Steve Lewis looks at the key issues advisers need to consider when advising clients on retirement income.
Retirement is not what it used to be. Not so long ago, choices for those approaching retirement were simple: you stopped work completely and took out a traditional lifetime annuity.
However, the landscape has changed immeasurably over recent years and retirees have more choice than ever when it comes to turning their pension pot into an income. There are five key things consumers need to know and this is where advisers can really add value.
1. They may not need to retire
Just because they have reached a certain age, or had a load of paperwork from an insurance company, or because their spouse/best friend/man in the pub has told them to, it does not mean clients actually have to retire or do anything with their pension plans yet (unless they want to, of course).
Retirement dates are no longer fixed, and a staggered approach to taking retirement income benefits can be attractive to some.
2. They don't have to take an income
Very often, clients do not know it is possible to just take the pension commencement lump sum (tax-free cash) and leave the rest of their money invested until they are ready to start receiving an income.
Taking tax-free cash early can have a significant detriment to the eventual income that a person receives, so real care needs to be taken.
However, significant tax advantages can be gained through using the tax-free cash for income purposes. For those with larger funds, the consideration of phased retirement is also essential as this has the added advantage of retaining some of the fund in an uncrystallised format which avoids taxes on death.
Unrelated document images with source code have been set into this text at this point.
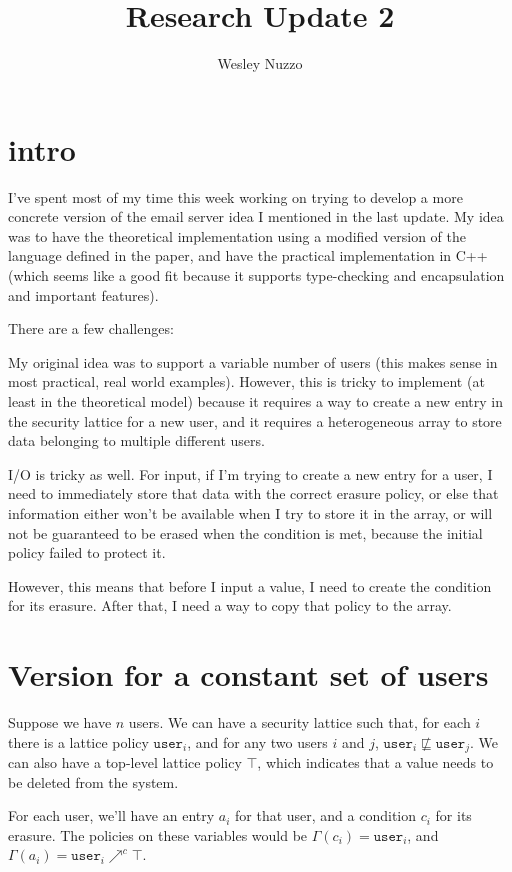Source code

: \documentclass[11pt, oneside]{article}   	%
\title{Research Update 2}
\author{Wesley Nuzzo}
\begin{document}
\maketitle

\section{intro}

I've spent most of my time this week working on trying to develop a more concrete version of the email server idea I mentioned in the last update.
My idea was to have the theoretical implementation using a modified version of the language defined in the paper, and have the practical implementation in C++ (which seems like a good fit because it supports type-checking and encapsulation and important features).

There are a few challenges:

My original idea was to support a variable number of users (this makes sense in most practical, real world examples). However, this is tricky to implement (at least in the theoretical model) because it requires a way to create a new entry in the security lattice for a new user, and it requires a heterogeneous array to store data belonging to multiple different users.

I/O is tricky as well. For input, if I'm trying to create a new entry for a user, I need to immediately store that data with the correct erasure policy, or else that information either won't be available when I try to store it in the array, or will not be guaranteed to be erased when the condition is met, because the initial policy failed to protect it.

However, this means that before I input a value, I need to create the condition for its erasure.
After that, I need a way to copy that policy to the array.

\section{Version for a constant set of users}
Suppose we have $n$ users. We can have a security lattice such that, for each $i$ there is a lattice policy $\texttt{user}_i$, and for any two users $i$ and $j$, $\texttt{user}_i \not\sqsubseteq \texttt{user}_j$.
We can also have a top-level lattice policy $\top$, which indicates that a value needs to be deleted from the system.

For each user, we'll have an entry $a_i$ for that user, and a condition $c_i$ for its erasure. The policies on these variables would be $\Gamma(c_i)=\texttt{user}_i$, and $\Gamma(a_i) = \texttt{user}_i\nearrow^c\top$.
\end{document}
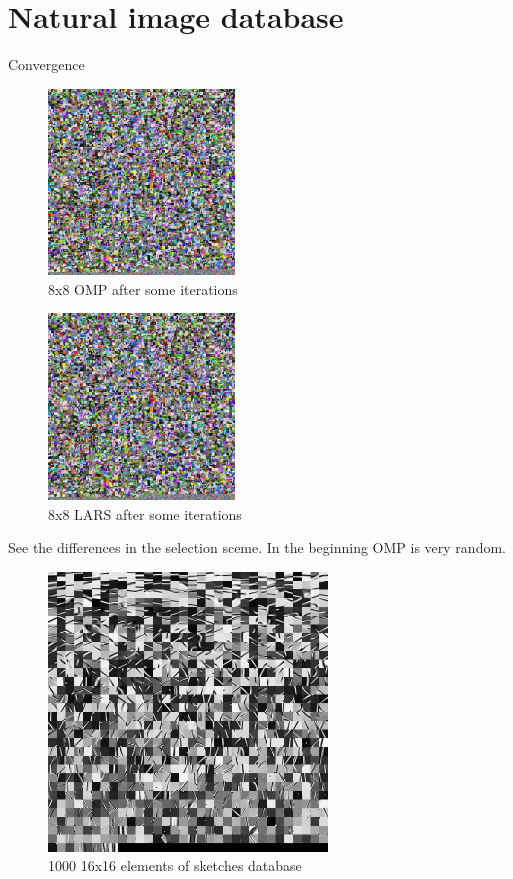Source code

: \section{Natural image database}

Convergence

\begin{figure}[h]
\centering
\includegraphics[width = 0.44\textwidth]{images/8_4000_10000_10_lasso.png} 
\caption{8x8 OMP after some iterations}
\label{fig:8_4000_lasso}
\end{figure}

\begin{figure}[h]
\centering
\includegraphics[width = 0.44\textwidth]{images/8_4000_10000_10_lasso.png} 
\caption{8x8 LARS after some iterations}
\label{fig:8_4000_lasso}
\end{figure}

See the differences in the selection sceme.
In the beginning OMP is very random.

\begin{figure}[h]
\centering
\includegraphics[width = 0.66\textwidth]{images/1000_sketches.png}
\caption{1000 16x16 elements of sketches database}
\label{fig:16_1000_lasso}
\end{figure}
3. Do they pass the MIR test?
Few clients will know that if they are in receipt of at least £20,000 each year of secured pension income, they will be eligible for flexible drawdown and could therefore use any other pension plans as a lifestyle fund or taxed cash (while still retaining the first 25% tax free).
They probably will not know what counts as secured pension income and what does not, so they will need the knowledge and expertise of an adviser. Conducting the minimum income requirement (MIR) test is the first calculation that should be conducted by any professional retirement adviser.
This is a vitally important part of the process that telephone-based non-advised services have got down to a fine art, with some services boasting up to 60%-70% of clients qualifying for an enhanced annuity rate.
Identifying the current health status of the primary retiree and their partner is critical in the advice process. It is no longer acceptable to just ask if they smoke and feel OK.
5. What risks are they prepared to take with their income in retirement?
Depending on how you phrase this question, a client will usually say “none”. Many advisers still assess the client attitude to risk, and capacity for loss in the same way that they advise the client for a lump sum investment. The trouble is there is no truly risk-free option when it comes to retirement income.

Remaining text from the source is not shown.